Even though we're under a stay-at-home order and have to maintain physical distance, we're still connected by our hearts, by our loves and by God's love for each of us – and we can continue to nurture our connection to God and to each other without leaving our houses. (Time: 5:11.)

Video Transcript

This is Bishop Hughes in the Diocese of Newark. It is Easter week and I am still thinking about the passage that we read on Sunday. I'm thinking about Mary Magdalene and the other Mary and how the angel of the Lord told them to go and tell the disciples that Jesus was alive, and they went as fast as they could, and in their running they ran straight into Jesus.
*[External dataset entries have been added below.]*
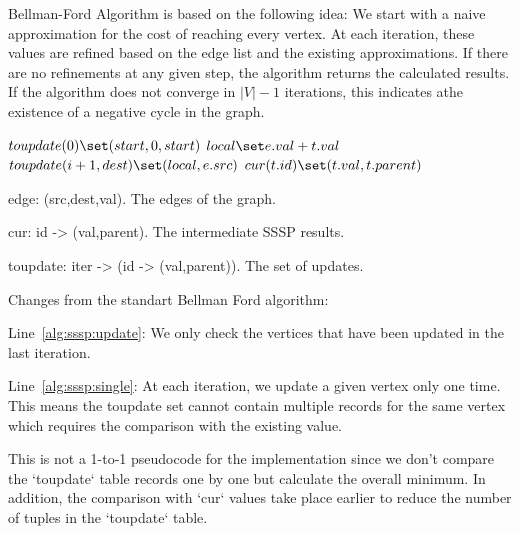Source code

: Bellman-Ford Algorithm \cite{bellman1958routing,ford1956network} is based on the following idea: We start with a naive approximation for the cost of reaching every vertex. At each iteration, these values are refined based on the edge list and the existing approximations. If there are no refinements at any given step, the algorithm returns the calculated results. If the algorithm does not converge in $|V|-1$ iterations, this indicates athe existence of a negative cycle in the graph.


\begin{algorithm} \label{alg:sssp}
\begin{algorithmic}[1]
	\State $toupdate(0) \set (start,0,start)$
		 \label{alg:sssp:update}
		 		\State $local \set e.val + t.val$
		 		 \label{alg:sssp:single}
		 			\State $toupdate(i+1,dest) \set (local,e.src)$
		 		\EndIf
			\EndFor
		\EndFor
		 		\State $cur(t.id) \set (t.val,t.parent)$
		 	\EndIf
		\EndFor
	\EndFor
\end{algorithmic}
\end{algorithm}

\begin{description}
\item edge: (src,dest,val). The edges of the graph.
\item cur: id -> (val,parent). The intermediate SSSP results.
\item toupdate: iter -> (id -> (val,parent)). The set of updates.
\end{description}

Changes from the standart Bellman Ford algorithm:

\begin{description}
\item Line~\ref{alg:sssp:update}: We only check the vertices that have been updated in the last iteration.
\item Line~\ref{alg:sssp:single}: At each iteration, we update a given vertex only one time. This means the toupdate set cannot contain multiple records for the same vertex which requires the comparison with the existing value.
\end{description}

This is not a 1-to-1 pseudocode for the implementation since we don't compare the `toupdate` table records one by one but calculate the overall minimum. In addition, the comparison with `cur` values take place earlier to reduce the number of tuples in the `toupdate` table.

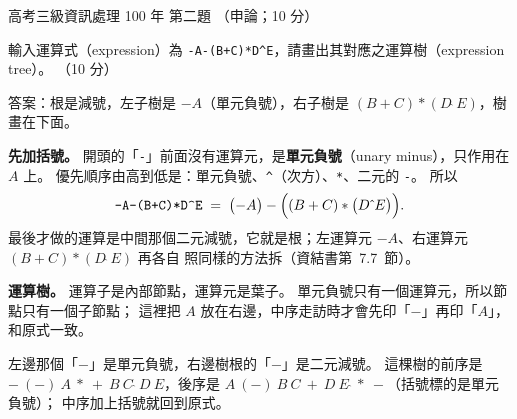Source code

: \begin{pastexam}[label={px:gk3-100-ds-02}]{高考三級資訊處理 100 年 第二題}
（申論；10 分）

輸入運算式（expression）為 \texttt{-A-(B+C)*D\textasciicircum E}，請畫出其對應之運算樹（expression tree）。
（10 分）
\end{pastexam}

\begin{pastsoln}
答案：根是減號，左子樹是 $-A$（單元負號），右子樹是 $(B+C)*(D\,\hat{}\,E)$，樹畫在下面。

\textbf{先加括號。} 開頭的「\texttt{-}」前面沒有運算元，是\textbf{單元負號}（unary minus），只作用在
$A$ 上。 優先順序由高到低是：單元負號、\texttt{\textasciicircum}（次方）、\texttt{*}、二元的
\texttt{-}。 所以
\[
\texttt{-A-(B+C)*D\textasciicircum E} \;=\; \bigl(-A\bigr) - \Bigl( (B + C) * \bigl(D\,\hat{}\,E\bigr) \Bigr).
\]
最後才做的運算是中間那個二元減號，它就是根；左運算元 $-A$、右運算元 $(B+C)*(D\,\hat{}\,E)$ 再各自
照同樣的方法拆（資結書第~7.7~節）。

\textbf{運算樹。} 運算子是內部節點，運算元是葉子。 單元負號只有一個運算元，所以節點只有一個子節點；
這裡把 $A$ 放在右邊，中序走訪時才會先印「$-$」再印「$A$」，和原式一致。
\begin{center}
\end{center}
左邊那個「$-$」是單元負號，右邊樹根的「$-$」是二元減號。 這棵樹的前序是
$-\ (-)\ A\ *\ +\ B\ C\ \hat{}\ D\ E$，後序是 $A\ (-)\ B\ C\ +\ D\ E\ \hat{}\ *\ -$（括號標的是單元負號）；
中序加上括號就回到原式。
\end{pastsoln}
I'm thinking about the disciples – we didn't read about this section – but the disciples, once they heard that Jesus was alive and that the women told him that they would see him in Galilee, they got up and went. And I think of them in in our own terms. Galilee was 90 miles away from where they were. If we were told that we could go see Jesus 90 miles away in Poughkeepsie – that's 90 miles from where I am right now – I would just get in my car and rush right over. But the disciples did not get in their car – they had to walk there. It would take me days to walk to Poughkeepsie from here, but they got up and they went.

So the thing that I started asking us on Sunday is to consider where it is that God is asking you to go. Now that's a hard thing to consider right now because we have a stay-at-home order that says that we can't go outside of our home. That we need to maintain this physical distance. But there's something that we have learned in these weeks of being quarantined, and that is that we are so connected. That we're connected by our hearts, by our loves and by God's love for each of us. That that draws us together. It's drawn us together in worship, it's drawn us together in prayer, it's drawn us together in coffee hour online, and all the ways that we gather. It's drawing us together in picking up the phone, it's drawing us together in volunteering.
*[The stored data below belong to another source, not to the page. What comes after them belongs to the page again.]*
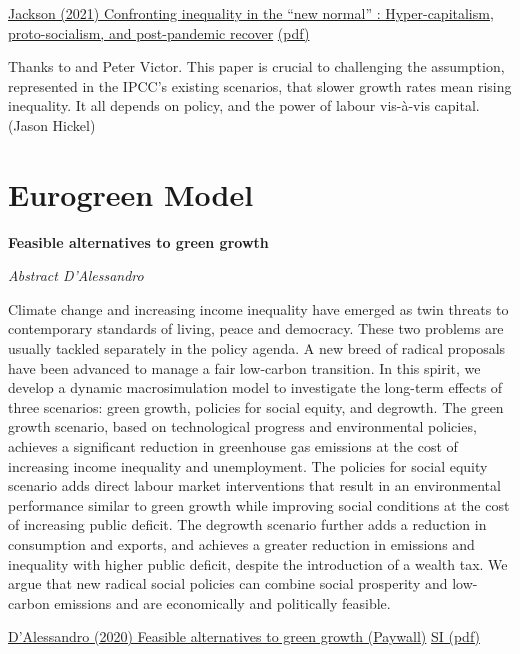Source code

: \documentclass[
]{book}
\begin{document}
\href{https://onlinelibrary.wiley.com/doi/epdf/10.1002/sd.2196}{Jackson (2021) Confronting inequality in the ``new normal'' : Hyper-capitalism,
proto-socialism, and post-pandemic recover}
\href{pdf/Jackson_2021_New_Normal_Model.pdf}{(pdf)}

Thanks to \citet{ProfTimJackson}
and Peter Victor. This paper is crucial to challenging the assumption, represented in the IPCC's existing scenarios, that slower growth rates mean rising inequality. It all depends on policy, and the power of labour vis-à-vis capital.
(Jason Hickel)

\hypertarget{eurogreen-model}{%
\section{Eurogreen Model}\label{eurogreen-model}}

\textbf{Feasible alternatives to green growth}

\emph{Abstract D'Alessandro}

Climate change and increasing income inequality have emerged as twin threats to contemporary standards of living, peace and democracy. These two problems are usually tackled separately in the policy agenda. A new breed of radical proposals have been advanced to manage a fair low-carbon transition. In this spirit, we develop a dynamic macrosimulation model to investigate the long-term effects of three scenarios: green growth, policies for social equity, and degrowth. The green growth scenario, based on technological progress and environmental policies, achieves a significant reduction in greenhouse gas emissions at the cost of increasing income inequality and unemployment. The policies for social equity scenario adds direct labour market interventions that result in an environmental performance similar to green growth while improving social conditions at the cost of increasing public deficit. The degrowth scenario further adds a reduction in consumption and exports, and achieves a greater reduction in emissions and inequality with higher public deficit, despite the introduction of a wealth tax. We argue that new radical social policies can combine social prosperity and low-carbon emissions and are economically and politically feasible.

\href{https://www.nature.com/articles/s41893-020-0484-y\#:~:text=A\%20combination\%20of\%20market\%2Dincentive,mitigating\%20its\%20environmental\%20impact2}{D'Alessandro (2020) Feasible alternatives to green growth (Paywall)}
\href{pdf/Feasible_Alternatives_SI.pdf}{SI (pdf)}
\end{document}
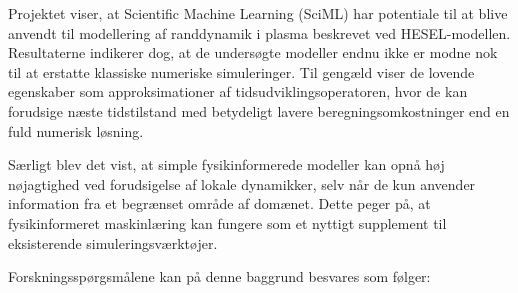 Projektet viser, at Scientific Machine Learning (SciML) har potentiale til at blive anvendt til modellering af randdynamik i plasma beskrevet ved HESEL-modellen. Resultaterne indikerer dog, at de undersøgte modeller endnu ikke er modne nok til at erstatte klassiske numeriske simuleringer. Til gengæld viser de lovende egenskaber som approksimationer af tidsudviklingsoperatoren, hvor de kan forudsige næste tidstilstand med betydeligt lavere beregningsomkostninger end en fuld numerisk løsning.

Særligt blev det vist, at simple fysikinformerede modeller kan opnå høj nøjagtighed ved forudsigelse af lokale dynamikker, selv når de kun anvender information fra et begrænset område af domænet. Dette peger på, at fysikinformeret maskinlæring kan fungere som et nyttigt supplement til eksisterende simuleringsværktøjer.

Forskningsspørgsmålene kan på denne baggrund besvares som følger:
And so I ask you, from your home, where you are maintaining that physical distance, what is it that God is asking you to go and do? Because now is the time to go. Going may mean that it is teleconferencing, going may mean that it is a phone call, going may mean that it's writing a letter, going may mean that it's encouraging someone who needs encouragement, and going may mean that you sit in the foot of Jesus saying your prayers with as much fervency as such as that you have to bring. There's all kinds of ways we can go.
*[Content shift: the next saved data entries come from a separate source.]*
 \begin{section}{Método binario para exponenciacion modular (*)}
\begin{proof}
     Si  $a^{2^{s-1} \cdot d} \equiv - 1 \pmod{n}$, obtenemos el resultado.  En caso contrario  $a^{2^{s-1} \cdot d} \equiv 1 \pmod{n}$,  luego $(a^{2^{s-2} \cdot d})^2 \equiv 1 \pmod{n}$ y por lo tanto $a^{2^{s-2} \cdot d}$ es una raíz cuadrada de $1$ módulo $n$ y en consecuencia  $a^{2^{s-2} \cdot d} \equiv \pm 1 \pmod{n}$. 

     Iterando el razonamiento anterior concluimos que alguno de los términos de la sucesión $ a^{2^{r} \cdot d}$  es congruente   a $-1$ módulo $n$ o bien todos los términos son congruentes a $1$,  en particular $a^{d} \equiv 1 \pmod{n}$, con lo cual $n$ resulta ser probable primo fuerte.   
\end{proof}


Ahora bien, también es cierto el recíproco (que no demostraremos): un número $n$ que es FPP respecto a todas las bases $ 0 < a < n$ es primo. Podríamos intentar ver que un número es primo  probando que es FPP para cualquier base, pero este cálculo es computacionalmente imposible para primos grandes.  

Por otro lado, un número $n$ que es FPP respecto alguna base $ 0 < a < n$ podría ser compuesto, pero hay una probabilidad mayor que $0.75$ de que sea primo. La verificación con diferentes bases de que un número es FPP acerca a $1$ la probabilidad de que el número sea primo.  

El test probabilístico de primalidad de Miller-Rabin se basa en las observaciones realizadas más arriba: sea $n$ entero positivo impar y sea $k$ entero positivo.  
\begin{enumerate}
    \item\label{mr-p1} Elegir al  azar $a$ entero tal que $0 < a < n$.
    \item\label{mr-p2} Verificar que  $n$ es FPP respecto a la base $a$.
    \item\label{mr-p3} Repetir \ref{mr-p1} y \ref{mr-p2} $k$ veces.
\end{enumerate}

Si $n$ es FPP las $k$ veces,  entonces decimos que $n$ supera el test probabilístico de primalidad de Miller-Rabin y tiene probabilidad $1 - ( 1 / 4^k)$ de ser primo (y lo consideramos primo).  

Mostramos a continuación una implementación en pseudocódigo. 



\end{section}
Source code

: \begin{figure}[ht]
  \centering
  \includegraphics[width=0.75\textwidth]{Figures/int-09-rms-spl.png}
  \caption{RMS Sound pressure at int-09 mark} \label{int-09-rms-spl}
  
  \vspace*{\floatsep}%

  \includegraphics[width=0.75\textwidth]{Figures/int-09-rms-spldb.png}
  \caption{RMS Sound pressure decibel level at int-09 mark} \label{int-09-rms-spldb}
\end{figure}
You know there's a group of people that I've been particularly worried about during this, and that is all of those college students that were released, especially the graduating seniors. They went home and they will not have their graduation. I imagine they're a pretty creative group of people, they're going to figure out ways to celebrate that with their college friends online. But they're not going to have that official rite of passage at the end of the time that they worked so hard to earn their degree. And also they're not having all those on-campus recruiters come on, and it might be hard figuring out what your resume has, who it's going to be sent to and what your job prospects are. And I am wondering how God is asking us to go and encourage that group of people among us. Now if you've got one of those students in your own house I'm not saying it's your job, I'm saying it's the job of all of us around you. Of the people that know and have been a part of those students' lives as they were baptized and confirmed and went off to college. It's important for those students to know that we're praying for them. It's important for those students to know that we're willing to pick up the phone and help them find a place to apply for a job. It is important for them to know that they are not in this alone – and I suppose we all need to know that.

Here's the powerful thing about when we go – even when we're going from the safety of our own living room – that when we go, and when all of that time going is spent on the couch, but maybe on the internet or on the phone or writing a letter, that when we go we're helping ourselves and everyone else know that we are not alone. We are beloved by God and we are connected to each other.